All of this can be prevented or treated by introducing a skilled health worker.

The US Government’s Global Health Initiative has commendable goals and targets, including “Increased numbers of trained health workers and community workers appropriately deployed in the country.” And Secretary of State Hillary Clinton recently spoke eloquently of our national commitment to global health, saying that “Few investments are more consistent with all of our values and few are more sound.” But our goals and values will not be realized where there is no health worker.

The GHI can be achieved only if health workers are present. The basic tenets of a health workforce strategy are clear and feasible. The cost to the US of making health workers accessible is not great. Making health workers available to communities will help ensure the GHI’s enduring legacy.

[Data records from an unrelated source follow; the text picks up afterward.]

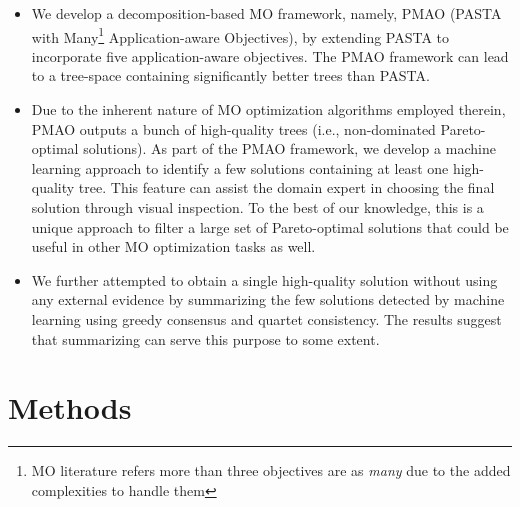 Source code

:\begin{itemize}
	\item We develop a decomposition-based MO framework, namely, PMAO (PASTA with Many\footnote{ MO literature refers more than three objectives are as \textit{many}\cite{li2015many} due to the added complexities to handle them} Application-aware Objectives), by extending PASTA to incorporate five application-aware objectives. The PMAO framework can lead to a tree-space containing significantly better trees than PASTA. 

	\item Due to the inherent nature of MO optimization algorithms employed therein, PMAO outputs a bunch of high-quality trees (i.e., non-dominated Pareto-optimal solutions). As part of the PMAO framework, we develop a machine learning approach to identify a few solutions containing at least one high-quality tree. This feature can assist the domain expert in choosing the final solution through visual inspection. To the best of our knowledge, this is a unique approach to filter a large set of Pareto-optimal solutions that could be useful in other MO optimization tasks as well. 
	
	\item We further attempted to obtain a single high-quality solution without using any external evidence by summarizing the few solutions detected by machine learning using greedy consensus and quartet consistency. The results suggest that summarizing can serve this purpose to some extent.
	


\end{itemize}
 \section{Methods}
\label{sec:method}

I’ve been reflecting on the health workforce component of the GHI (see my first and second posts) in the interest of contributing to the conversation. Let me conclude with the following suggestions:

  • The US should set a goal of increasing the global health workforce by 232,000 by 2014 and 580,000 by 2020. This should be accompanied by improvements in equitable access to health workers, health school capacity, health worker retention, and health worker productivity.
  • The US should focus its human resources for health (HRH) program on countries that have a health workforce crisis and in which the US is making a substantial investment to improve health.
  • Management of the HRH program should be vested in an HRH coordinator at USAID, who would have oversight, coordination, and budget authority, though responsibility for program implementation would remain with USAID programs and other US agencies currently engaged in HRH projects and activities.